Lointaine et insulaire, la Nouvelle-Zélande est une terre attachante. Une bonne nature, à l’image de ses paysages somptueux et de l’accueil de ses habitants.

Paris-Auckland, 18 533 km. Plus de vingt-quatre heures de vol. Le bout du monde ou tout comme. Pourtant la Nouvelle-Zélande s’apprivoise facilement. C’est d’ailleurs ce qui a conquis ses premiers habitants, les Maoris : en abordant sa côte pacifique, ils trouvèrent illico de quoi subsister sur cette terre vierge et s’installèrent définitivement dans cette Bay of Plenty (« baie de l’abondance »). Généreuse, elle l’est aussi dans ses proportions. Il est donc utopique d’imaginer la découvrir en entier, en un seul voyage. D’abord parce qu’elle se compose de deux grandes îles, North et South Islands – baptisées seulement depuis l’année dernière, c’est dire la jeunesse du pays (moins de deux siècles). Et parce que l’on aurait tort de ne pas profiter de la douceur de vivre d’un pays où la paire de tongs est l’accessoire officiel national.

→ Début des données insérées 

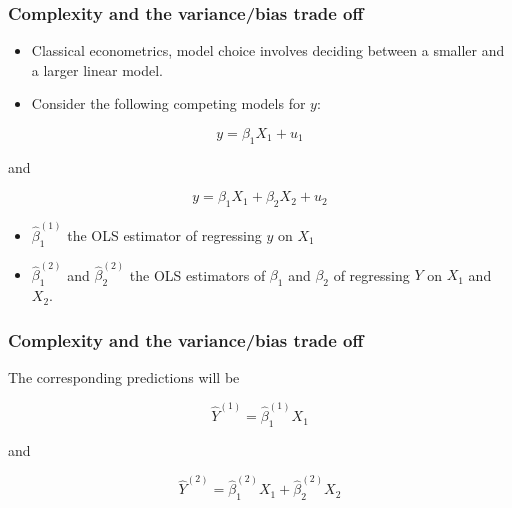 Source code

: \documentclass[
  shownotes,
  xcolor={svgnames},
  hyperref={colorlinks,citecolor=DarkBlue,linkcolor=DarkRed,urlcolor=DarkBlue}
  , aspectratio=169]{beamer}
\begin{document}
\begin{frame}
\frametitle{Complexity and the variance/bias trade off}

\begin{itemize}
\item Classical econometrics, model choice involves deciding between a smaller and a larger linear model. 
\item Consider the following competing models for $y$:

\end{itemize}
\bigskip
\begin{equation}
y=\beta_1 X_1 + u_1
\end{equation}

and

\begin{equation}
y=\beta_1 X_1 + \beta_2 X_2 + u_2
\end{equation}

\bigskip
\begin{itemize}
  \item $\hat \beta^{(1)}_1$ the OLS estimator of regressing $y$ on $X_1$
  \item  $\hat \beta^{(2)}_1$ and $\hat \beta^{(2)}_2$ the OLS estimators of $\beta_1$ and $\beta_2$ of regressing $Y$ on $X_1$ and $X_2$. 
\end{itemize}
 
\end{frame}

\begin{frame}
\frametitle{Complexity and the variance/bias trade off}

The corresponding predictions will be

\begin{equation}\label{eq:3_2_3}
\hat{Y}^{(1)}=\hat{\beta}^{(1)}_1 X_1 
\end{equation}

and

\begin{equation}\label{eq:3_2_4}
\hat{Y}^{(2)}=\hat{\beta}^{(2)}_1 X_1 + \hat{\beta}^{(2)}_2 X_2 
\end{equation}

\end{frame}
\end{document}
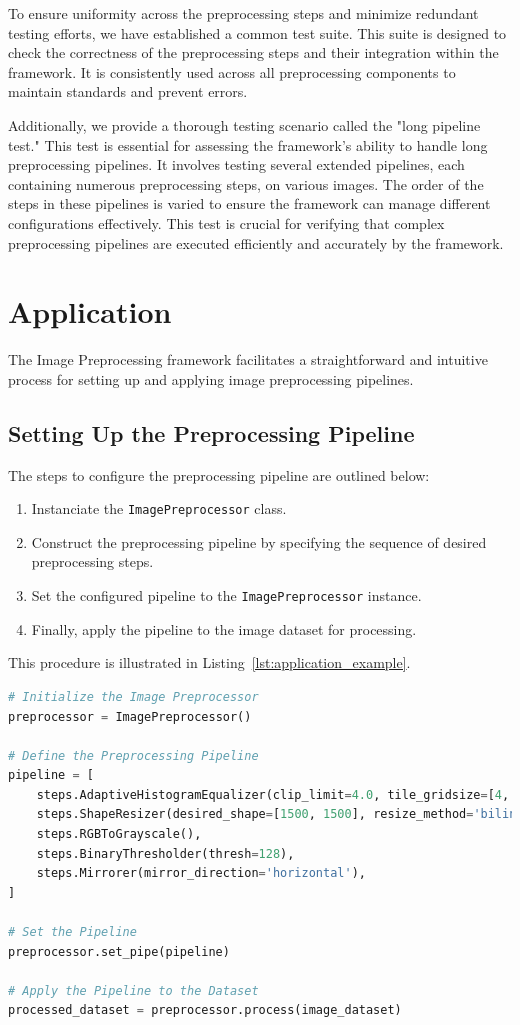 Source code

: \documentclass[journal]{new-aiaa}
\begin{document}
To ensure uniformity across the preprocessing steps and minimize redundant testing efforts, we have established a common test suite. This suite is designed to check the correctness of the preprocessing steps and their integration within the framework. It is consistently used across all preprocessing components to maintain standards and prevent errors.

Additionally, we provide a thorough testing scenario called the "long pipeline test." This test is essential for assessing the framework’s ability to handle long preprocessing pipelines. It involves testing several extended pipelines, each containing numerous preprocessing steps, on various images. The order of the steps in these pipelines is varied to ensure the framework can manage different configurations effectively. This test is crucial for verifying that complex preprocessing pipelines are executed efficiently and accurately by the framework.


\section{Application}
The Image Preprocessing framework facilitates a straightforward and intuitive process for setting up and applying image preprocessing pipelines.

\subsection{Setting Up the Preprocessing Pipeline}
The steps to configure the preprocessing pipeline are outlined below:

\begin{enumerate}
	\item Instanciate the \texttt{ImagePreprocessor} class.
	\item Construct the preprocessing pipeline by specifying the sequence of desired preprocessing steps.
	\item Set the configured pipeline to the \texttt{ImagePreprocessor} instance.
	\item Finally, apply the pipeline to the image dataset for processing.
\end{enumerate}
This procedure is illustrated in Listing~\ref{lst:application_example}.
\begin{lstlisting}[language=Python, caption=Example of Applying the Image Preprocessing Pipeline, label=lst:application_example]
# Initialize the Image Preprocessor
preprocessor = ImagePreprocessor()

# Define the Preprocessing Pipeline
pipeline = [
    steps.AdaptiveHistogramEqualizer(clip_limit=4.0, tile_gridsize=[4, 4]),
    steps.ShapeResizer(desired_shape=[1500, 1500], resize_method='bilinear'),
    steps.RGBToGrayscale(),
    steps.BinaryThresholder(thresh=128),
    steps.Mirrorer(mirror_direction='horizontal'),
]

# Set the Pipeline 
preprocessor.set_pipe(pipeline)

# Apply the Pipeline to the Dataset
processed_dataset = preprocessor.process(image_dataset)
\end{lstlisting}
\end{document}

Nous laissons la sauvage île du Sud et ses paysages époustouflants pour une autre expédition. Direction l’île du Nord et cap sur la côte est pour un atterrissage en douceur. Bordée par le Pacifique, Hawke’s Bay est une région viticole et gastronomique. Chaque année s’y déroule, au mois de novembre, un festival culinaire, le FAWC (Food and Wine Classic), réunissant des chefs de tout le pays pour des masterclasses, des dégustations ou des dîners à thème. Un rendez-vous convivial qui permet de découvrir les produits locaux : huiles d’olive, fromages bio, piments… Surnommé la « coupe à fruits de la Nouvelle-Zélande » pour ses vergers, Hawke’s Bay est surtout la deuxième région viticole du pays. Les domaines se découvrent le long de la Wineries Ride, une piste cyclable qui serpente entre les vignes. La plupart dispose d’excellents restaurants. Autant de haltes bucoliques dans des vignobles en pente douce plongeant vers le Pacifique azur.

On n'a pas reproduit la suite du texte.